Please filter the data down to the lines that include the word "proposition" and copy them.
[Recorded data]
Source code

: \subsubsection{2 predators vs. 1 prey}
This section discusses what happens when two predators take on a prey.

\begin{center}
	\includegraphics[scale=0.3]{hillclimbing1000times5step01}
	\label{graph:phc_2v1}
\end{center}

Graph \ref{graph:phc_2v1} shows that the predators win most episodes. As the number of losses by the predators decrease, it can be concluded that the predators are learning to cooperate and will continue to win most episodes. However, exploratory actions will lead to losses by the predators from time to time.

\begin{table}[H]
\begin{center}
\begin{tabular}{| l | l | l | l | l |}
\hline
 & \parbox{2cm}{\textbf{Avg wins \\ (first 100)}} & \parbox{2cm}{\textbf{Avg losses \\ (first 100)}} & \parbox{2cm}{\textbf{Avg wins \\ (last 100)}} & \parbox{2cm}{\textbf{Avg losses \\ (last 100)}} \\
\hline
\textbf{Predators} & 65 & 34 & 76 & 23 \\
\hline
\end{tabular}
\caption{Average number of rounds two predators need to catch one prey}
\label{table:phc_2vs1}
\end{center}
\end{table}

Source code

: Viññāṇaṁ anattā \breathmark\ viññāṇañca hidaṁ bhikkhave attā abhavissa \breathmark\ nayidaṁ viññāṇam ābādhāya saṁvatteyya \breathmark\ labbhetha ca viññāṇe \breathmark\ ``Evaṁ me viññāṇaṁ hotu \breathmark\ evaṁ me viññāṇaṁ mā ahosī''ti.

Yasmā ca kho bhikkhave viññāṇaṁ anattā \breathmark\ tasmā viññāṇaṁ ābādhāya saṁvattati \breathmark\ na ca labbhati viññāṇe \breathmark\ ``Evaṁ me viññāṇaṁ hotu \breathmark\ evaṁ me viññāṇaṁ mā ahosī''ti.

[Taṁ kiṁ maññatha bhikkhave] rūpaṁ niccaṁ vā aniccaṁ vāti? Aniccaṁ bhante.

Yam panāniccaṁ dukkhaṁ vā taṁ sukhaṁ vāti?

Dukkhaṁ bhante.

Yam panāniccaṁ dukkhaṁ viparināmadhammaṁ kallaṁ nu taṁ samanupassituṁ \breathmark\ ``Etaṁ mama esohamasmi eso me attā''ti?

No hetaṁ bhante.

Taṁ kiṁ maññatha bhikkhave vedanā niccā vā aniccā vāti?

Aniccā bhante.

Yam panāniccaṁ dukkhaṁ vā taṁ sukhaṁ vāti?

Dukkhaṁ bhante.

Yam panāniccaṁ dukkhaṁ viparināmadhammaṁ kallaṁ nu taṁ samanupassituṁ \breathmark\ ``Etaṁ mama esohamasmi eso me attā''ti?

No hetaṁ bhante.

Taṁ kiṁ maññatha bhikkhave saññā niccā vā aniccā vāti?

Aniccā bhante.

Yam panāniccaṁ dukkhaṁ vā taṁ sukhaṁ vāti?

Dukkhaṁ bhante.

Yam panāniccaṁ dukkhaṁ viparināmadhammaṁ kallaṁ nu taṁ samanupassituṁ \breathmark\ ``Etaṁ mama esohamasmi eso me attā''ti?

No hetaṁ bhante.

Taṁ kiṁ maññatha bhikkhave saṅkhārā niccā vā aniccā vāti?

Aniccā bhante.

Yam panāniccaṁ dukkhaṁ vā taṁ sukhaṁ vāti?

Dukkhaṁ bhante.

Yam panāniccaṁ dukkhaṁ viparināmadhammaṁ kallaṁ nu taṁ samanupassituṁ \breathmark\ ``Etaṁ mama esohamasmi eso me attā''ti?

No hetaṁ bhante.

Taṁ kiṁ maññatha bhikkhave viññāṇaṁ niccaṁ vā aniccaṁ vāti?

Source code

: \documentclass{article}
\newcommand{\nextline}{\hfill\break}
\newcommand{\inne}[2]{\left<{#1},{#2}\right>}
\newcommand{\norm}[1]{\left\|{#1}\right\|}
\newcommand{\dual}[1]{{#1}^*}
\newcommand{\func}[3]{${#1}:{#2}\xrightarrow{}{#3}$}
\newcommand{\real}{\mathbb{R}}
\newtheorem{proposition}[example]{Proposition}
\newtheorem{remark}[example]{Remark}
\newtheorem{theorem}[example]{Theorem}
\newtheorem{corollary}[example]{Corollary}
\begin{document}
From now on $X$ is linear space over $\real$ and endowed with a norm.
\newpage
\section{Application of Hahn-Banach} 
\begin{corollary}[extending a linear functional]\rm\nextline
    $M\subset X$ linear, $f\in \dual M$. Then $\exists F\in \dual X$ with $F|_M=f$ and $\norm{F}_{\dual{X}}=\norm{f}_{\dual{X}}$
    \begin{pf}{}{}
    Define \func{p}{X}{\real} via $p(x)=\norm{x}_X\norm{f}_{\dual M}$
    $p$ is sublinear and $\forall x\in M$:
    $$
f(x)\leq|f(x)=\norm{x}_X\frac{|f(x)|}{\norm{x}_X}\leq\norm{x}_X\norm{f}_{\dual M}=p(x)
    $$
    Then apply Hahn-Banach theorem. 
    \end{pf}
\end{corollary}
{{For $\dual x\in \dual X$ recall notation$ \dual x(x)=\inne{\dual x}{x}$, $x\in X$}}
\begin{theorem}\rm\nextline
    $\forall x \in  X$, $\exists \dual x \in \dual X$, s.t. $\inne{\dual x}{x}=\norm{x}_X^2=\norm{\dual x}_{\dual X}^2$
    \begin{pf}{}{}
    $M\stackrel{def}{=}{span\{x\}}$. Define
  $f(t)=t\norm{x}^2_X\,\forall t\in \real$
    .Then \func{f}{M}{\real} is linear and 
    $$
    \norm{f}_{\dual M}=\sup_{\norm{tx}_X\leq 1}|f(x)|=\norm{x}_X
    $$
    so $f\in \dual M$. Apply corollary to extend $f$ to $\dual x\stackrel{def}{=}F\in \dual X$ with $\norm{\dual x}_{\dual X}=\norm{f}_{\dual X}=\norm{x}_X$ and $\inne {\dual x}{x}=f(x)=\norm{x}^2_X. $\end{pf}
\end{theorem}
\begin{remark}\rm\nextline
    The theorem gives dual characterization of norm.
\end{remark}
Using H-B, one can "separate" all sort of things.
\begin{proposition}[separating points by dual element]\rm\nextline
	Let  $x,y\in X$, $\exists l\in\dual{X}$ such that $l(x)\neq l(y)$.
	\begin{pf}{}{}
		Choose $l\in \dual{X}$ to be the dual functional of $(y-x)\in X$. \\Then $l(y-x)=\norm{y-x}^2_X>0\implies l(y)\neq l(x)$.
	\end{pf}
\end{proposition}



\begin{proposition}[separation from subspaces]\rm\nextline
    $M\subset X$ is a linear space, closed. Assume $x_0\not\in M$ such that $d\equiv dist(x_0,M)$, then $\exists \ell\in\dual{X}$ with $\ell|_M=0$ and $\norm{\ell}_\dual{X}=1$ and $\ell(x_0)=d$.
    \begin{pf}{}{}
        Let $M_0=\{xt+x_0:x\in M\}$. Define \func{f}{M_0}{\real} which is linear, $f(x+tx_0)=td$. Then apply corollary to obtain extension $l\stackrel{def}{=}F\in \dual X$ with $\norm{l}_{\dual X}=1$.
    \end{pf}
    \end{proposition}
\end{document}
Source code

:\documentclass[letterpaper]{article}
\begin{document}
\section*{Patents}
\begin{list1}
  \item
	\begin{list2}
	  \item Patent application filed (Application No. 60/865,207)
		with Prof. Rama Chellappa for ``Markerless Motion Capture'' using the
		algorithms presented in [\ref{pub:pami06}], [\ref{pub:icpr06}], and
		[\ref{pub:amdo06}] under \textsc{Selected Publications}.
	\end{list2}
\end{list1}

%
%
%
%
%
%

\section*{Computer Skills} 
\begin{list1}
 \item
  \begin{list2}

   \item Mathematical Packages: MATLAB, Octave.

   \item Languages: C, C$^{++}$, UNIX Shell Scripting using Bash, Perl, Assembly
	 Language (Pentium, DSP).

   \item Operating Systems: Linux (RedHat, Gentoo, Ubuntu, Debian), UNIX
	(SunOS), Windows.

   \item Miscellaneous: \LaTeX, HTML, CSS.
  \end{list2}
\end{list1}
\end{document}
[/Recorded data]
→ **Answer area**
\newtheorem{proposition}[example]{Proposition}
\begin{proposition}[separating points by dual element]\rm\nextline
\end{proposition}
\begin{proposition}[separation from subspaces]\rm\nextline
    \end{proposition}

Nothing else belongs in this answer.